## EXERCISE GOAL
Give back every record word for word, keeping the pictures out.

Extracted records
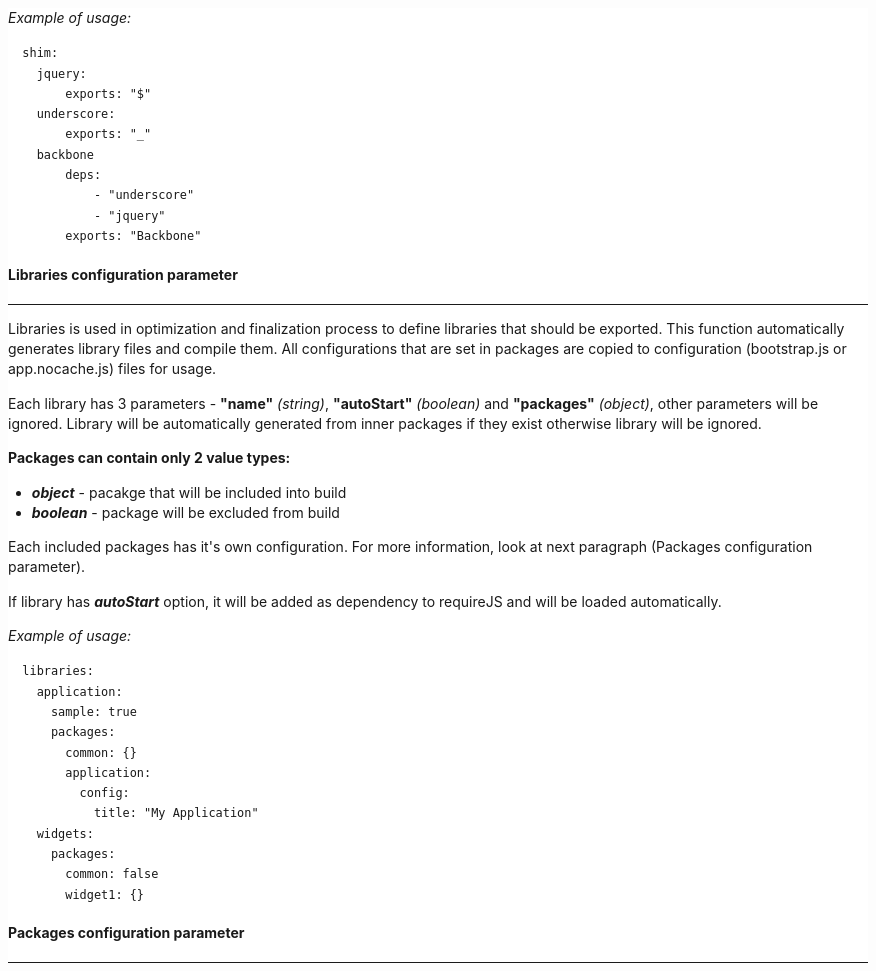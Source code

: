 *Example of usage:*

```
  shim:
	jquery:
		exports: "$"
    underscore:
	    exports: "_"
	backbone
		deps:
			- "underscore"
			- "jquery"
		exports: "Backbone"
```

#### Libraries configuration parameter
--------------------------------------

Libraries is used in optimization and finalization process to define libraries that should be exported.
This function automatically generates library files and compile them. All configurations that are set in packages are copied to configuration (bootstrap.js or app.nocache.js) files for usage.

Each library has 3 parameters - **"name"** *(string)*, **"autoStart"** *(boolean)* and **"packages"** *(object)*, other parameters will be ignored. Library will be automatically generated from inner packages if they exist otherwise library will be ignored.

**Packages can contain only 2 value types:**

* ***object*** - pacakge that will be included into build
* ***boolean*** - package will be excluded from build

Each included packages has it's own configuration. For more information, look at next paragraph (Packages configuration parameter).

If library has ***autoStart*** option, it will be added as dependency to requireJS and will be loaded automatically.

*Example of usage:*

```
  libraries:
    application:
      sample: true
      packages:
        common: {}
        application:
          config:
            title: "My Application"
    widgets:
      packages:
        common: false
        widget1: {}
```

#### Packages configuration parameter
-------------------------------------

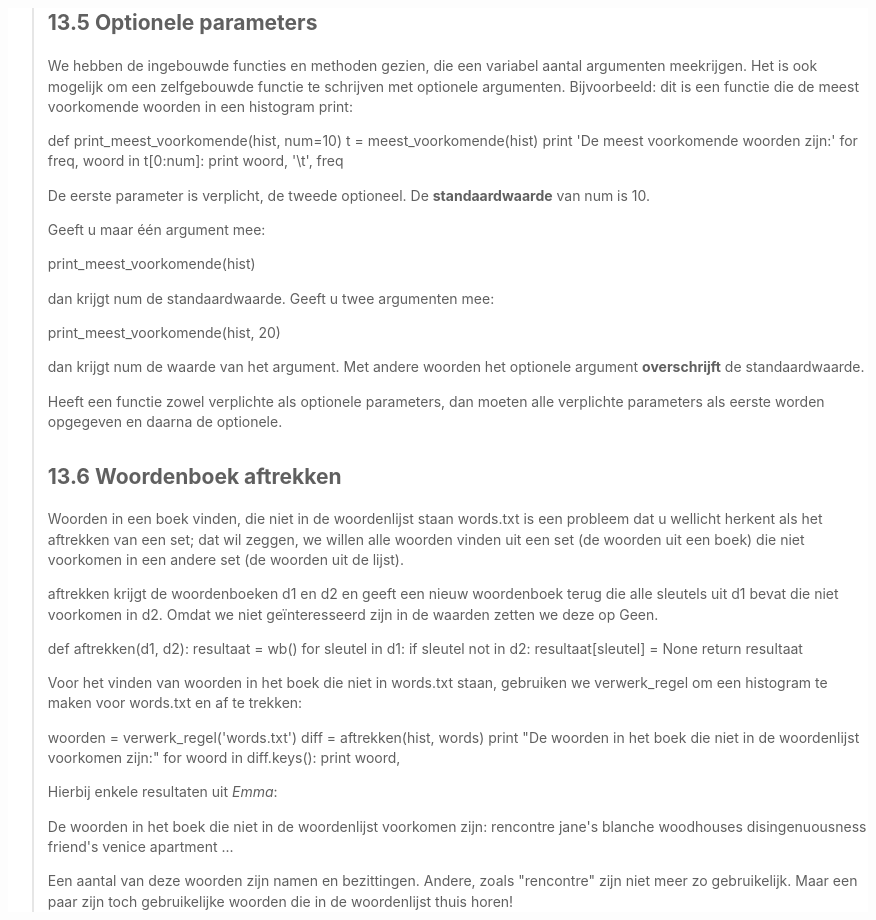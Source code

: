 > 
> ## 13.5 Optionele parameters
> 
> We hebben de ingebouwde functies en methoden gezien, die een variabel aantal argumenten meekrijgen. Het is ook mogelijk om een zelfgebouwde functie te schrijven met optionele argumenten. Bijvoorbeeld: dit is een functie die de meest voorkomende woorden in een histogram print:
> 
> def print\_meest\_voorkomende(hist, num=10)
>      t = meest\_voorkomende(hist)
>      print 'De meest voorkomende woorden zijn:'
>      for freq, woord in t\[0:num\]:
>            print woord, '\\t', freq
> 
> De eerste parameter is verplicht, de tweede optioneel. De **standaardwaarde** van num is 10.
> 
> Geeft u maar één argument mee:
> 
> print\_meest\_voorkomende(hist)
> 
> dan krijgt num de standaardwaarde. Geeft u twee argumenten mee:
> 
> print\_meest\_voorkomende(hist, 20)
> 
> dan krijgt num de waarde van het argument. Met andere woorden het optionele argument **overschrijft** de standaardwaarde.
> 
> Heeft een functie zowel verplichte als optionele parameters, dan moeten alle verplichte parameters als eerste worden opgegeven en daarna de optionele.
> 
> ## 13.6 Woordenboek aftrekken
> 
> Woorden in een boek vinden, die niet in de woordenlijst staan words.txt is een probleem dat u wellicht herkent als het aftrekken van een set; dat wil zeggen, we willen alle woorden vinden uit een set (de woorden uit een boek) die niet voorkomen in een andere set (de woorden uit de lijst).
> 
> aftrekken krijgt de woordenboeken d1 en d2 en geeft een nieuw woordenboek terug die alle sleutels uit d1 bevat die niet voorkomen in d2. Omdat we niet geïnteresseerd zijn in de waarden zetten we deze op Geen.
> 
> def aftrekken(d1, d2):
>       resultaat = wb()
>       for sleutel in d1:
>            if sleutel not in d2:
>                 resultaat\[sleutel\] = None
>       return resultaat
> 
> Voor het vinden van woorden in het boek die niet in words.txt staan, gebruiken we verwerk\_regel om een histogram te maken voor words.txt en af te trekken:
> 
> woorden = verwerk\_regel('words.txt')
> diff = aftrekken(hist, words)
> print "De woorden in het boek die niet in de woordenlijst voorkomen zijn:"
> for woord in diff.keys():
>       print woord,
> 
> Hierbij enkele resultaten uit _Emma_:
> 
> De woorden in het boek die niet in de woordenlijst voorkomen zijn:
>   rencontre jane's blanche woodhouses disingenuousness
> friend's venice apartment ...
> 
> Een aantal van deze woorden zijn namen en bezittingen. Andere, zoals "rencontre" zijn niet meer zo gebruikelijk. Maar een paar zijn toch gebruikelijke woorden die in de woordenlijst thuis horen!
>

## THE COMPLETED TASK
Source code

: *Example of usage:*

```
  shim:
	jquery:
		exports: "$"
    underscore:
	    exports: "_"
	backbone
		deps:
			- "underscore"
			- "jquery"
		exports: "Backbone"
```

#### Libraries configuration parameter
--------------------------------------

Libraries is used in optimization and finalization process to define libraries that should be exported.
This function automatically generates library files and compile them. All configurations that are set in packages are copied to configuration (bootstrap.js or app.nocache.js) files for usage.

Each library has 3 parameters - **"name"** *(string)*, **"autoStart"** *(boolean)* and **"packages"** *(object)*, other parameters will be ignored. Library will be automatically generated from inner packages if they exist otherwise library will be ignored.

**Packages can contain only 2 value types:**

* ***object*** - pacakge that will be included into build
* ***boolean*** - package will be excluded from build

Each included packages has it's own configuration. For more information, look at next paragraph (Packages configuration parameter).

If library has ***autoStart*** option, it will be added as dependency to requireJS and will be loaded automatically.

*Example of usage:*

```
  libraries:
    application:
      sample: true
      packages:
        common: {}
        application:
          config:
            title: "My Application"
    widgets:
      packages:
        common: false
        widget1: {}
```

#### Packages configuration parameter
-------------------------------------

Source code

: > 
> ## 13.5 Optionele parameters
> 
> We hebben de ingebouwde functies en methoden gezien, die een variabel aantal argumenten meekrijgen. Het is ook mogelijk om een zelfgebouwde functie te schrijven met optionele argumenten. Bijvoorbeeld: dit is een functie die de meest voorkomende woorden in een histogram print:
> 
> def print\_meest\_voorkomende(hist, num=10)
>      t = meest\_voorkomende(hist)
>      print 'De meest voorkomende woorden zijn:'
>      for freq, woord in t\[0:num\]:
>            print woord, '\\t', freq
> 
> De eerste parameter is verplicht, de tweede optioneel. De **standaardwaarde** van num is 10.
> 
> Geeft u maar één argument mee:
> 
> print\_meest\_voorkomende(hist)
> 
> dan krijgt num de standaardwaarde. Geeft u twee argumenten mee:
> 
> print\_meest\_voorkomende(hist, 20)
> 
> dan krijgt num de waarde van het argument. Met andere woorden het optionele argument **overschrijft** de standaardwaarde.
> 
> Heeft een functie zowel verplichte als optionele parameters, dan moeten alle verplichte parameters als eerste worden opgegeven en daarna de optionele.
> 
> ## 13.6 Woordenboek aftrekken
> 
> Woorden in een boek vinden, die niet in de woordenlijst staan words.txt is een probleem dat u wellicht herkent als het aftrekken van een set; dat wil zeggen, we willen alle woorden vinden uit een set (de woorden uit een boek) die niet voorkomen in een andere set (de woorden uit de lijst).
> 
> aftrekken krijgt de woordenboeken d1 en d2 en geeft een nieuw woordenboek terug die alle sleutels uit d1 bevat die niet voorkomen in d2. Omdat we niet geïnteresseerd zijn in de waarden zetten we deze op Geen.
> 
> def aftrekken(d1, d2):
>       resultaat = wb()
>       for sleutel in d1:
>            if sleutel not in d2:
>                 resultaat\[sleutel\] = None
>       return resultaat
> 
> Voor het vinden van woorden in het boek die niet in words.txt staan, gebruiken we verwerk\_regel om een histogram te maken voor words.txt en af te trekken:
> 
> woorden = verwerk\_regel('words.txt')
> diff = aftrekken(hist, words)
> print "De woorden in het boek die niet in de woordenlijst voorkomen zijn:"
> for woord in diff.keys():
>       print woord,
> 
> Hierbij enkele resultaten uit _Emma_:
> 
> De woorden in het boek die niet in de woordenlijst voorkomen zijn:
>   rencontre jane's blanche woodhouses disingenuousness
> friend's venice apartment ...
> 
> Een aantal van deze woorden zijn namen en bezittingen. Andere, zoals "rencontre" zijn niet meer zo gebruikelijk. Maar een paar zijn toch gebruikelijke woorden die in de woordenlijst thuis horen!
>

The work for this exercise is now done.